Swimming: Newfoundland, Labrador retrievers, poodles
With a water-resistant coat, webbed feet and a natural instinct for water rescue, the giant, shaggy-haired Newfoundland makes a great swimming buddy. Whatever dog you have, though, make sure he likes water and never force him to swim — every dog is different, even those that are considered born swimmers. For extra safety precautions in case a dog panics in deep water, invest in a doggy life jacket. They look much like the life vest humans wear, and they can be purchased for around $20 to $50.
Yoga: Beagle, Jack Russell terriers, bloodhounds
Believe it or not, dogs can do yoga — called "doga" for the canine set. Gyms in cities across the country, from New York to Los Angeles, offer classes for flexible pets and their owners. According to Brenda Bryan, who teaches a class in Seattle called Yoga with Your Dog, yogis and dogis love stretching alongside one another. "For dogs, it's a really nice opportunity to spend time with their person," she says. "For the people, yoga is, in general, a nice way to get to know your own body."
And in the same way that yoga is relaxing for humans, canines also take time to calm down and de-stress. "Almost all the dogs mellow out, even the dogs that seem to be a little bit more rowdy," Bryan says. "For anyone, dog or human, you're relaxing for an hour; you're spending time in a positive environment. It certainly can't hurt."

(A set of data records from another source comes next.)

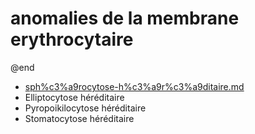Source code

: # anomalies de la membrane erythrocytaire


@end

- [sph%c3%a9rocytose-h%c3%a9r%c3%a9ditaire.md](#sphc3a9rocytose-hc3a9rc3a9ditairemd)
- Elliptocytose héréditaire
- Pyropoikilocytose héréditaire
- Stomatocytose héréditaire
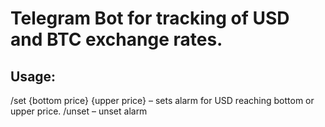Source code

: # Telegram Bot for tracking of USD and BTC exchange rates.

## Usage:
/set {bottom price} {upper price} – sets alarm for USD reaching bottom or upper price.
/unset – unset alarm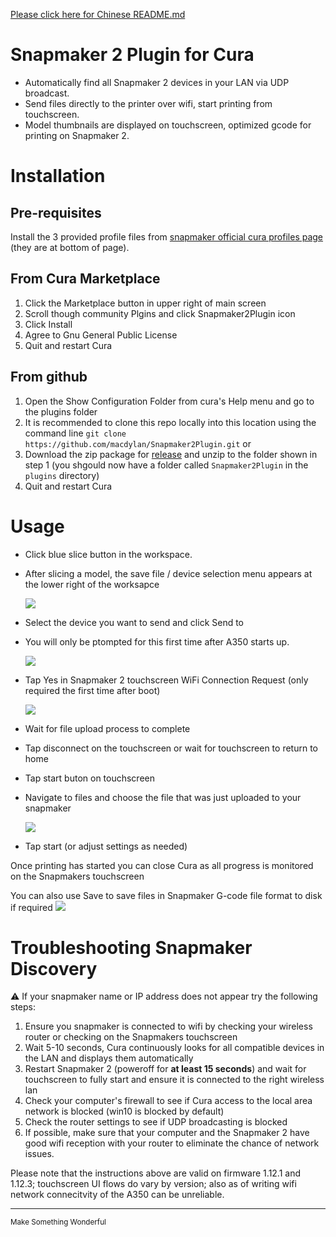 [Please click here for Chinese README.md](README.md)
# Snapmaker 2 Plugin for Cura
- Automatically find all Snapmaker 2 devices in your LAN via UDP broadcast.
- Send files directly to the printer over wifi, start printing from touchscreen.
- Model thumbnails are displayed on touchscreen, optimized gcode for printing on Snapmaker 2.

# Installation
## Pre-requisites
Install the 3 provided profile files from [snapmaker official cura profiles page](https://support.snapmaker.com/hc/en-us/articles/360044341034) (they are at bottom of page).

## From Cura Marketplace
1. Click the Marketplace button in upper right of main screen
2. Scroll though community Plgins and click Snapmaker2Plugin icon
3. Click Install
4. Agree to Gnu General Public License
5. Quit and restart Cura

## From github
1. Open the Show Configuration Folder from cura's Help menu and go to the plugins folder
2. It is recommended to clone this repo locally into this location using the command line `git clone https://github.com/macdylan/Snapmaker2Plugin.git` or
3. Download the zip package for [release](https://github.com/macdylan/Snapmaker2Plugin/releases) and unzip to the folder shown in step 1 (you shgould now have a folder called `Snapmaker2Plugin` in the `plugins` directory)
4. Quit and restart Cura

# Usage
- Click blue slice button in the workspace.
- After slicing a model, the save file / device selection menu appears at the lower right of the worksapce

    ![](_snapshots/sendto.png)
- Select the device you want to send and click Send to
- You will only be ptompted for this first time after A350 starts up.

    ![](_snapshots/screen_auth.png)

- Tap Yes in Snapmaker 2 touchscreen WiFi Connection Request (only required the first time after boot)

    ![](_snapshots/touchscreen_auth.png)

- Wait for file upload process to complete

- Tap disconnect on the touchscreen or wait for touchscreen to return to home
- Tap start buton on touchscreen
- Navigate to files and choose the file that was just uploaded to your snapmaker

  ![](_snapshots/preview.jpg)

- Tap start (or adjust settings as needed)

Once printing has started you can close Cura as all progress is monitored on the Snapmakers touchscreen

You can also use Save to save files in Snapmaker G-code file format to disk if required
    ![](_snapshots/savetofile.png)

# Troubleshooting Snapmaker Discovery
⚠️ If your snapmaker name or IP address does not appear try the following steps:
   1. Ensure you snapmaker is connected to wifi by checking your wireless router or checking on the Snapmakers touchscreen 
   2. Wait 5-10 seconds, Cura continuously looks for all compatible devices in the LAN and displays them automatically
   3. Restart Snapmaker 2 (poweroff for **at least 15 seconds**) and wait for touchscreen to fully start and ensure it is connected to the right wireless lan
   4. Check your computer's firewall to see if Cura access to the local area network is blocked (win10 is blocked by default)
   5. Check the router settings to see if UDP broadcasting is blocked
   6. If possible, make sure that your computer and the  Snapmaker 2 have good wifi reception with your router to eliminate the chance of network issues.

Please note that the instructions above are valid on firmware 1.12.1 and 1.12.3; touchscreen UI flows do vary by version; also as of writing wifi network connecitvity of the A350 can be unreliable.


---
<sup>Make Something Wonderful</sup>
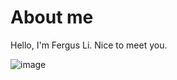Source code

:# About me
Hello, I'm Fergus Li. Nice to meet you. 

![image](https://github.com/user-attachments/assets/e3a61210-0830-41eb-916d-158696b808bc)


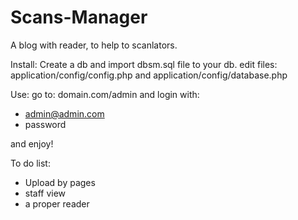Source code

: # Scans-Manager
A blog with reader, to help to scanlators.

Install:
Create a db and import dbsm.sql file to your db.
edit files: application/config/config.php and application/config/database.php

Use:
go to: 
domain.com/admin
and login with:
- admin@admin.com
- password

and enjoy!

To do list:
- Upload by pages
- staff view
- a proper reader
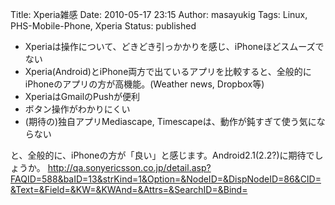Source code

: Title: Xperia雑感
Date: 2010-05-17 23:15
Author: masayukig
Tags: Linux, PHS-Mobile-Phone, Xperia
Status: published

-   Xperiaは操作について、どきどき引っかかりを感じ、iPhoneほどスムーズでない
-   Xperia(Android)とiPhone両方で出ているアプリを比較すると、全般的にiPhoneのアプリの方が高機能。(Weather
    news, Dropbox等)
-   XperiaはGmailのPushが便利
-   ボタン操作がわかりにくい
-   (期待の)独自アプリMediascape,
    Timescapeは、動作が鈍すぎて使う気にならない

と、全般的に、iPhoneの方が「良い」と感じます。Android2.1(2.2?)に期待でしょうか。
<http://qa.sonyericsson.co.jp/detail.asp?FAQID=588&baID=13&strKind=1&Option=&NodeID=&DispNodeID=86&CID=&Text=&Field=&KW=&KWAnd=&Attrs=&SearchID=&Bind=>
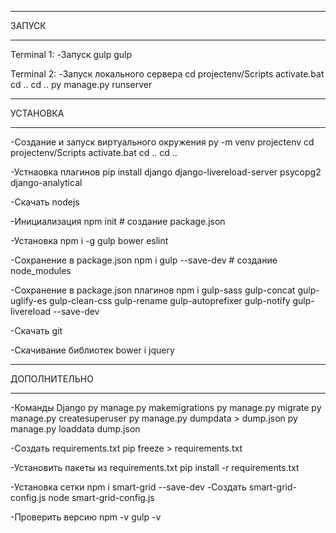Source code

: ﻿________________________________________________________________

ЗАПУСК
________________________________________________________________

Terminal 1:
-Запуск gulp
gulp

Terminal 2:
-Запуск локального сервера
cd projectenv/Scripts
activate.bat
cd ..
cd ..
py manage.py runserver


________________________________________________________________

УСТАНОВКА
________________________________________________________________

-Создание и запуск виртуального окружения
py -m venv projectenv
cd projectenv/Scripts
activate.bat
cd ..
cd ..

-Устнаовка плагинов
pip install django django-livereload-server psycopg2 django-analytical

-Скачать nodejs

-Инициализация
npm init  		# создание package.json

-Установка
npm i -g gulp bower eslint

-Сохранение в package.json
npm i gulp --save-dev	        # создание node_modules

-Сохранение в package.json плагинов
npm i gulp-sass gulp-concat gulp-uglify-es gulp-clean-css gulp-rename gulp-autoprefixer gulp-notify gulp-livereload --save-dev

-Скачать git

-Скачивание библиотек
bower i jquery


________________________________________________________________

ДОПОЛНИТЕЛЬНО
________________________________________________________________

-Команды Django
py manage.py makemigrations
py manage.py migrate
py manage.py createsuperuser
py manage.py dumpdata > dump.json
py manage.py loaddata dump.json

-Создать requirements.txt
pip freeze > requirements.txt

-Установить пакеты из requirements.txt
pip install -r requirements.txt

-Установка сетки
npm i smart-grid --save-dev
-Создать smart-grid-config.js
node smart-grid-config.js

-Проверить версию
npm -v
gulp -v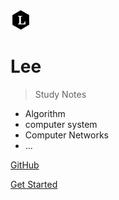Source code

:![logo](_media/Lee.png)

#  Lee

> Study Notes

* Algorithm
* computer system
* Computer Networks
* ...

[GitHub](https://github.com/Aroue/Lee)

[Get Started](README.md)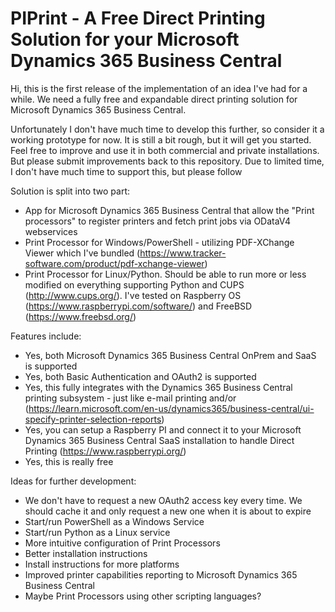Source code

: # PIPrint - A Free Direct Printing Solution for your Microsoft Dynamics 365 Business Central

Hi, this is the first release of the implementation of an idea I've had for a while.
We need a fully free and expandable direct printing solution for Microsoft Dynamics 365 Business Central.

Unfortunately I don't have much time to develop this further, so consider it a working prototype for now. It is still a bit rough, but it will get you started. Feel free to improve and use it in both commercial and private installations. But please submit improvements back to this repository.
Due to limited time, I don't have much time to support this, but please follow 

Solution is split into two part:
- App for Microsoft Dynamics 365 Business Central that allow the "Print processors" to register printers and fetch print jobs via ODataV4 webservices
- Print Processor for Windows/PowerShell - utilizing PDF-XChange Viewer which I've bundled (https://www.tracker-software.com/product/pdf-xchange-viewer)
- Print Processor for Linux/Python. Should be able to run more or less modified on everything supporting Python and CUPS (http://www.cups.org/). I've tested on Raspberry OS (https://www.raspberrypi.com/software/) and FreeBSD (https://www.freebsd.org/)

Features include:
- Yes, both Microsoft Dynamics 365 Business Central OnPrem and SaaS is supported
- Yes, both Basic Authentication and OAuth2 is supported
- Yes, this fully integrates with the Dynamics 365 Business Central printing subsystem - just like e-mail printing and/or (https://learn.microsoft.com/en-us/dynamics365/business-central/ui-specify-printer-selection-reports)
- Yes, you can setup a Raspberry PI and connect it to your Microsoft Dynamics 365 Business Central SaaS installation to handle Direct Printing  (https://www.raspberrypi.org/)
- Yes, this is really free

Ideas for further development:
- We don't have to request a new OAuth2 access key every time. We should cache it and only request a new one when it is about to expire
- Start/run PowerShell as a Windows Service
- Start/run Python as a Linux service
- More intuitive configuration of Print Processors
- Better installation instructions
- Install instructions for more platforms
- Improved printer capabilities reporting to Microsoft Dynamics 365 Business Central
- Maybe Print Processors using other scripting languages?
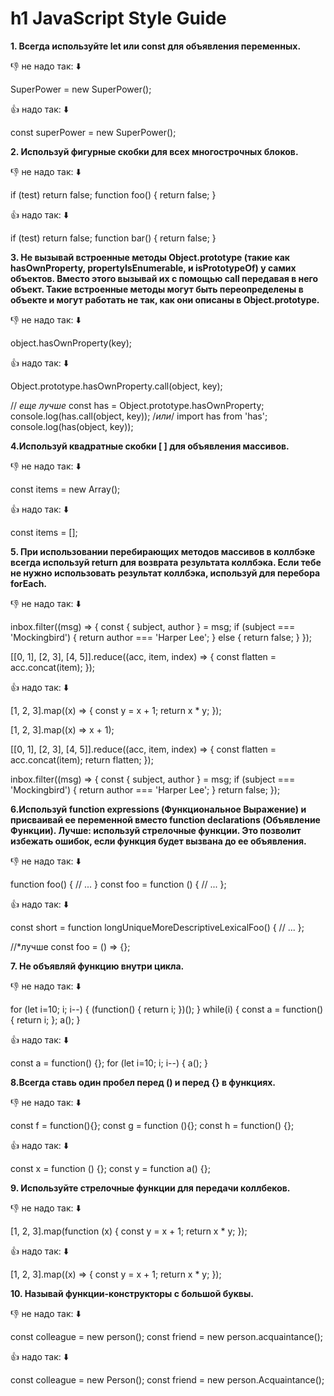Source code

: # h1 JavaScript Style Guide

**1. Всегда используйте let или const для объявления переменных.**

:-1: не надо так: :arrow_down:

SuperPower = new SuperPower();
 
:+1: надо так: :arrow_down:

const superPower = new SuperPower();


**2. Используй фигурные скобки для всех многострочных блоков.**

:-1: не надо так: :arrow_down:

if (test)
  return false;
function foo() { return false; }
 
:+1: надо так: :arrow_down:

if (test) return false;
function bar() {
  return false;
}

**3. Не вызывай встроенные методы Object.prototype (такие как hasOwnProperty, propertyIsEnumerable, и isPrototypeOf) у самих объектов. Вместо этого вызывай их с помощью call передавая в него объект. Такие встроенные методы могут быть переопределены в объекте и могут работать не так, как они описаны в Object.prototype.**

:-1: не надо так: :arrow_down:

object.hasOwnProperty(key);
 
:+1: надо так: :arrow_down:

Object.prototype.hasOwnProperty.call(object, key);

// *еще лучше*
const has = Object.prototype.hasOwnProperty;
console.log(has.call(object, key));
/*или*/
import has from 'has';
console.log(has(object, key));

**4.Используй квадратные скобки [ ] для объявления массивов.**

:-1: не надо так: :arrow_down:

const items = new Array();
 
:+1: надо так: :arrow_down:

const items = [];

**5. При использовании перебирающих методов массивов в коллбэке всегда используй return для возврата результата коллбэка. Если тебе не нужно использовать результат коллбэка, используй для перебора forEach.**

:-1: не надо так: :arrow_down:

inbox.filter((msg) => {
  const { subject, author } = msg;
  if (subject === 'Mockingbird') {
    return author === 'Harper Lee';
  } else {
    return false;
  }
});

[[0, 1], [2, 3], [4, 5]].reduce((acc, item, index) => {
  const flatten = acc.concat(item);
});
 
 :+1: надо так: :arrow_down:

[1, 2, 3].map((x) => {
  const y = x + 1;
  return x * y;
});

[1, 2, 3].map((x) => x + 1);

[[0, 1], [2, 3], [4, 5]].reduce((acc, item, index) => {
  const flatten = acc.concat(item);
  return flatten;
});

inbox.filter((msg) => {
  const { subject, author } = msg;
  if (subject === 'Mockingbird') {
    return author === 'Harper Lee';
  }
  return false;
});

**6.Используй function expressions (Функциональное Выражение) и присваивай ее переменной вместо function declarations (Объявление Функции). Лучше: используй стрелочные функции. Это позволит избежать ошибок, если функция будет вызвана до ее объявления.**

:-1: не надо так: :arrow_down:

function foo() {
  // ...
}
const foo = function () {
  // ...
};
 
:+1: надо так: :arrow_down:

const short = function longUniqueMoreDescriptiveLexicalFoo() {
  // ...
};

//*лучше
const foo = () => {};

**7. Не объявляй функцию внутри цикла.**

:-1: не надо так: :arrow_down:

for (let i=10; i; i--) {
  (function() { return i; })();
}
while(i) {
  const a = function() { return i; };
  a();
}
 
:+1: надо так: :arrow_down:

const a = function() {};
for (let i=10; i; i--) {
  a();
}

**8.Всегда ставь один пробел перед () и перед {} в функциях.**

:-1: не надо так: :arrow_down:

const f = function(){};
const g = function (){};
const h = function() {};
 
 :+1: надо так: :arrow_down:

const x = function () {};
const y = function a() {};

**9. Используйте стрелочные функции для передачи коллбеков.**

:-1: не надо так: :arrow_down:

[1, 2, 3].map(function (x) {
  const y = x + 1;
  return x * y;
});
 
:+1: надо так: :arrow_down:

[1, 2, 3].map((x) => {
  const y = x + 1;
  return x * y;
});

**10. Называй функции-конструкторы с большой буквы.**

:-1: не надо так: :arrow_down:

const colleague = new person();
const friend = new person.acquaintance();
 
:+1: надо так: :arrow_down:

const colleague = new Person();
const friend = new person.Acquaintance();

Hiking: Golden retriever, Doberman pinschers, German shepherds
Practically any dog will enjoy a good hike in the great outdoors, but the ideal ones to take along will easily be able to maneuver obstacles and will have enough stamina to keep up. Clark recommends "bigger dogs that aren't running on their short little legs, trying to keep up with you." Not everyone is a fan of Fido on the trails, though, so make sure your dog is well-behaved and always on a leash. And yes, you will have to pick up and hike out any droppings your prized pooch leaves behind.
Skijoring: Siberian husky, Alaskan malamutes, German shorthaired pointers
Strap on your skis and get ready to glide across the snow with your dog as the lead. Sound intimidating? It's actually a relatively easy sport to pick up. "All you need are some cross-country skis and a harness, and you're good to go," says Tren Long, president of the Bogus Skijoring Club in Boise, ID. Skijoring has been popular in Alaska for years, and it's recently had a surge in popularity in the Lower 48. Participants in this sport say the dogs love it. "My dog goes nuts," Long attests. "In the winter, if I leave the house without taking her, she'll give me that pouty face."
And you can make the workout as easy or as challenging as you like. Start with flat ground and a short distance. If you really want to get your blood pumping, try hills and breaking your own trail. Northern breeds such as huskies like to pull and can handle the cold, but many dogs — as long as they're at least 35 pounds and are able to comfortably pull you — can be trained for this sport on an amateur level.